# What you will do
In the records that follow, find each line with "lacks" and pull it out.

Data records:
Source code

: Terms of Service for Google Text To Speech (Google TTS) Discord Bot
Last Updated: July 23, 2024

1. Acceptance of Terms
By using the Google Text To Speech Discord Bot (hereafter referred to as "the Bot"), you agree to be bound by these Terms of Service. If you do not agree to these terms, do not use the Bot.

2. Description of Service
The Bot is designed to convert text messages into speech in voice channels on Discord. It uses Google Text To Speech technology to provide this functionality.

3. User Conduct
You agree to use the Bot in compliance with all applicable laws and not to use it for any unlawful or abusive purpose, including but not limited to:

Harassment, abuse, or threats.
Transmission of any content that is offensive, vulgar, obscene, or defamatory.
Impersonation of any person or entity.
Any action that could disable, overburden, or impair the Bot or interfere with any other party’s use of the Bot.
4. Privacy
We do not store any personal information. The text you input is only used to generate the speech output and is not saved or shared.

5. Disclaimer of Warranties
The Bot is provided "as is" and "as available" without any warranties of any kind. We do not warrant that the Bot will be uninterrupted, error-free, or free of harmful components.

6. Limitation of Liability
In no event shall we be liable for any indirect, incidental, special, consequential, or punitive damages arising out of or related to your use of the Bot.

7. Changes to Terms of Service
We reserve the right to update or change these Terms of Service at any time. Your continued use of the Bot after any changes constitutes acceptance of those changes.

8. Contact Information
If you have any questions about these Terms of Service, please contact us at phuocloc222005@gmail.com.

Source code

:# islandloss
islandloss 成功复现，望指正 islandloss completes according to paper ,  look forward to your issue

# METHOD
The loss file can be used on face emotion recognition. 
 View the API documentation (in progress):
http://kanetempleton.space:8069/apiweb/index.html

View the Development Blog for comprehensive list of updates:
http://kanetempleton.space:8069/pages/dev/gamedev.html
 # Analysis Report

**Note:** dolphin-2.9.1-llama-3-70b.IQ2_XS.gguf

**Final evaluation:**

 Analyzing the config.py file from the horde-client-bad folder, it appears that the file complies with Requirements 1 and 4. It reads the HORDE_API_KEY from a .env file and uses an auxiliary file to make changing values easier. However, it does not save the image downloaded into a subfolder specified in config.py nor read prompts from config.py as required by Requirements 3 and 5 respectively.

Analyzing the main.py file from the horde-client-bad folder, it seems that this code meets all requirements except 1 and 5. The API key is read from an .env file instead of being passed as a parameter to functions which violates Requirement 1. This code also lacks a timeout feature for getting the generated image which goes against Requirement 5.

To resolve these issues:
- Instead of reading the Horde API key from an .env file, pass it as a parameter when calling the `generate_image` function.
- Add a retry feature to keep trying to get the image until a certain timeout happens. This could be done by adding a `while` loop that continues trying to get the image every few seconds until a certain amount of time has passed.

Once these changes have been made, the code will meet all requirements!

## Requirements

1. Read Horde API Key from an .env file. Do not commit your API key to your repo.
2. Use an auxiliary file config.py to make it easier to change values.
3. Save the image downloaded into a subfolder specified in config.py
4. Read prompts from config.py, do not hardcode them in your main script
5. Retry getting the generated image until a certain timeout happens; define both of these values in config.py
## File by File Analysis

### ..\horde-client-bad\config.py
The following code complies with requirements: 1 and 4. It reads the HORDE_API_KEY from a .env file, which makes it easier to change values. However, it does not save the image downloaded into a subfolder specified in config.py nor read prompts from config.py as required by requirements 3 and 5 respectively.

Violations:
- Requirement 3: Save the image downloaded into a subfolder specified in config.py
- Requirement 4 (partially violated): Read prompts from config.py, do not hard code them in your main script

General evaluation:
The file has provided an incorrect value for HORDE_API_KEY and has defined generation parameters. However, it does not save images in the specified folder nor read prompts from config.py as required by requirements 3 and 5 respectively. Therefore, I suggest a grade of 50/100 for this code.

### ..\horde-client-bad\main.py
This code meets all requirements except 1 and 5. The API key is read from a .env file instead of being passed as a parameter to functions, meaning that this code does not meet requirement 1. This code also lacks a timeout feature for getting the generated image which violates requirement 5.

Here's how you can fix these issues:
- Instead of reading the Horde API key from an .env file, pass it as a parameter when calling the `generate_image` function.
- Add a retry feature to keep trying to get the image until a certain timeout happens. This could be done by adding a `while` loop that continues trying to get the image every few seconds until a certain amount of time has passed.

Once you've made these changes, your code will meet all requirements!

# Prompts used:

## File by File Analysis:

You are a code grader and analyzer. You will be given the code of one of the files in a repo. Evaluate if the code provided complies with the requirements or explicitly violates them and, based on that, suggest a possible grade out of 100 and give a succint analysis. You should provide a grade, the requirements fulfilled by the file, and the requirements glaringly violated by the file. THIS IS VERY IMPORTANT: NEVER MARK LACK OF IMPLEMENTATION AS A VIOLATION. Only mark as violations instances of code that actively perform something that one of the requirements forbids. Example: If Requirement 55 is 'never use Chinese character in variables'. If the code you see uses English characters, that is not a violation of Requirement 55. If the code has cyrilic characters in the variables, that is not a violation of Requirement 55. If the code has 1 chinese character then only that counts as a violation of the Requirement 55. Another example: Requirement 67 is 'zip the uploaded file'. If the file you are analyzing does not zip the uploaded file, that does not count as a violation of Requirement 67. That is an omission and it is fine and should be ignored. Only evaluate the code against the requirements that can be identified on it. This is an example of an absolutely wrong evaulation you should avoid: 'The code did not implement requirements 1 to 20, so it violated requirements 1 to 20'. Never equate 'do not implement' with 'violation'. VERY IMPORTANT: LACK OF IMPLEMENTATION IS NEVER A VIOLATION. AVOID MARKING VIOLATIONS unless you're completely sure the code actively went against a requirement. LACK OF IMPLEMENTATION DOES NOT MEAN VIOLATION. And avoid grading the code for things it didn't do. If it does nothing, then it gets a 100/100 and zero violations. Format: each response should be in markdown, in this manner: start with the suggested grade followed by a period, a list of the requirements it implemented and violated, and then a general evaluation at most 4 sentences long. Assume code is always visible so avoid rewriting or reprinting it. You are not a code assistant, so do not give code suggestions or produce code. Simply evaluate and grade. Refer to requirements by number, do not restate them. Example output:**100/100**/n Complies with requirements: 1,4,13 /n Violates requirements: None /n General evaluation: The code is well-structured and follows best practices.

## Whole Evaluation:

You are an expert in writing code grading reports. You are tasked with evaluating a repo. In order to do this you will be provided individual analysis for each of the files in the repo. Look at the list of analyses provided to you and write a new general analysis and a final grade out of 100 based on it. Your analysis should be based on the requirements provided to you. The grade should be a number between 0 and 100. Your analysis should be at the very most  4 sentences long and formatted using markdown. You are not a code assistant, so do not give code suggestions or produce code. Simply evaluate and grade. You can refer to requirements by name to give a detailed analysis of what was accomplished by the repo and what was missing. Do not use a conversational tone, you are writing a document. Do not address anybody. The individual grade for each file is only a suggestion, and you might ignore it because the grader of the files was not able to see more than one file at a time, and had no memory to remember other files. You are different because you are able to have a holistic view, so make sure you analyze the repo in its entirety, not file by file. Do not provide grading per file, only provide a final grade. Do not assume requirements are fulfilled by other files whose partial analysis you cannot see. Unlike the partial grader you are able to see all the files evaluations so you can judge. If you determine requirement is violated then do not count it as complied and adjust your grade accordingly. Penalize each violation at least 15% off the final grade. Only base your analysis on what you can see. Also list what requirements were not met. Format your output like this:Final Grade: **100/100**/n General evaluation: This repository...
---
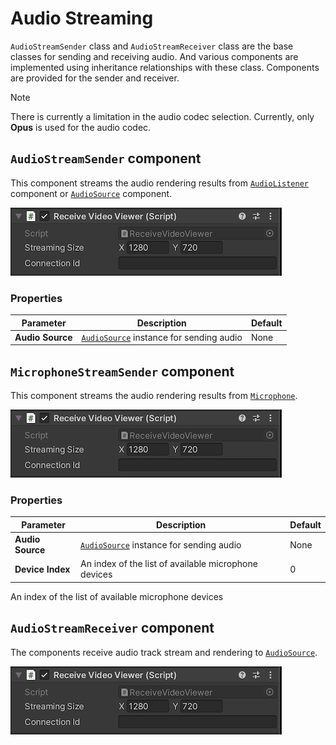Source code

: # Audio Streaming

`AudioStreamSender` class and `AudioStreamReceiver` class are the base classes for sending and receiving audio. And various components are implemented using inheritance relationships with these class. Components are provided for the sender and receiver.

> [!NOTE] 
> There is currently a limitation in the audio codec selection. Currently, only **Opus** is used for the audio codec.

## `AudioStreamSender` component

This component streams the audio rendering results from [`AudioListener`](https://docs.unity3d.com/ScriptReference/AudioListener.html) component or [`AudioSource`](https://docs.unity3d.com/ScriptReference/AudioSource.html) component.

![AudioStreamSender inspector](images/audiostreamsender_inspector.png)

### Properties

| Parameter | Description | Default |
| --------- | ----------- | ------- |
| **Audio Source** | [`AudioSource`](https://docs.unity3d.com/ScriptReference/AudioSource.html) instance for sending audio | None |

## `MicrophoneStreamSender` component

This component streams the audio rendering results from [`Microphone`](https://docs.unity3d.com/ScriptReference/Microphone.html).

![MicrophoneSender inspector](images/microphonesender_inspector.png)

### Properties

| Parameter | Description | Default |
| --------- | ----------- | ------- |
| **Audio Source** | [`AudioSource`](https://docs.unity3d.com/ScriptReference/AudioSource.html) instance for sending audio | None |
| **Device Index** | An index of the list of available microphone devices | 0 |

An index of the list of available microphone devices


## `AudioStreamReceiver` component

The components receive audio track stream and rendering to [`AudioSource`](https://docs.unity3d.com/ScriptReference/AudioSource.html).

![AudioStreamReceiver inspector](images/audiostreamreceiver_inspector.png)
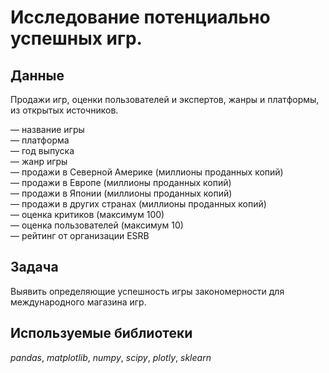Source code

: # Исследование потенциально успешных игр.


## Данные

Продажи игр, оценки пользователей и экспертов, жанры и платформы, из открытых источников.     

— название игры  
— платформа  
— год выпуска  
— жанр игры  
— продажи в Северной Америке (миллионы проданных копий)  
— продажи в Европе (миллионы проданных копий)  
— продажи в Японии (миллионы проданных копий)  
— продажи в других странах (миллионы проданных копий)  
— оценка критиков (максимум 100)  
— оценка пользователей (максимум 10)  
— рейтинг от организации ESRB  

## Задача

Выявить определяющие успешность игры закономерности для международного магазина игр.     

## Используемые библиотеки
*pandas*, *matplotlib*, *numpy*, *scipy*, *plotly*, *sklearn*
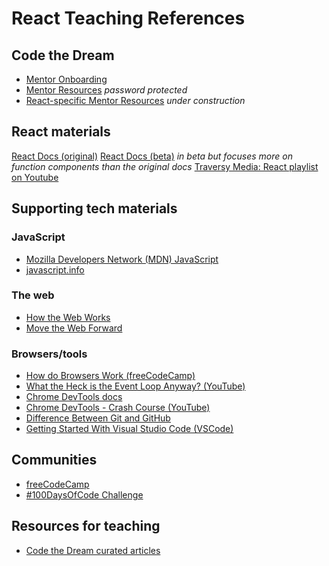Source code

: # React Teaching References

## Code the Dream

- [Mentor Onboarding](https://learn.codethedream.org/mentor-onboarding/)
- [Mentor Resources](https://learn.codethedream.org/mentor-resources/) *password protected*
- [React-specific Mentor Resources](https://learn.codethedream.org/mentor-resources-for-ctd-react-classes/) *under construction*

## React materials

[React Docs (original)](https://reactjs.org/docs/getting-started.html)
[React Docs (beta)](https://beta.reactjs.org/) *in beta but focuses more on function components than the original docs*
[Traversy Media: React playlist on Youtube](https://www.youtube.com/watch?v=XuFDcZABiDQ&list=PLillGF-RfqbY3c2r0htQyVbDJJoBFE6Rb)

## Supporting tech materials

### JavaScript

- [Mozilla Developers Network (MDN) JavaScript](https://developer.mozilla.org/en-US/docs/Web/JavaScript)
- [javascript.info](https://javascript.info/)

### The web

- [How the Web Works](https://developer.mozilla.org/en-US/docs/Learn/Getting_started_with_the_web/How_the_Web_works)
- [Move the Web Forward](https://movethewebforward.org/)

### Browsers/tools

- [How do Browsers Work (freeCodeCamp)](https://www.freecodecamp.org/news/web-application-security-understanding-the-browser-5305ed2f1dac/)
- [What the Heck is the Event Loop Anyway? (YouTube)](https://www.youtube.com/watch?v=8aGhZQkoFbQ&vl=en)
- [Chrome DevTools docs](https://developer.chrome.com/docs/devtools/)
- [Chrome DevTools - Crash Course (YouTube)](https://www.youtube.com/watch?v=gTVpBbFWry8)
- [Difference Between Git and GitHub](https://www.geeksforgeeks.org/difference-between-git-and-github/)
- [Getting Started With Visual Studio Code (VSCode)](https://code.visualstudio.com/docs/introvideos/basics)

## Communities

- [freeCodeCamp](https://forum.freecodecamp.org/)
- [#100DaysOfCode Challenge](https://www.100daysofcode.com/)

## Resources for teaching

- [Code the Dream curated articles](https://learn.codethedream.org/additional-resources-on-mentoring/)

# Solution for this task
Analyzing the main.py file from the horde-client-bad folder, it seems that this code meets all requirements except 1 and 5. The API key is read from an .env file instead of being passed as a parameter to functions which violates Requirement 1. This code also lacks a timeout feature for getting the generated image which goes against Requirement 5.
This code meets all requirements except 1 and 5. The API key is read from a .env file instead of being passed as a parameter to functions, meaning that this code does not meet requirement 1. This code also lacks a timeout feature for getting the generated image which violates requirement 5.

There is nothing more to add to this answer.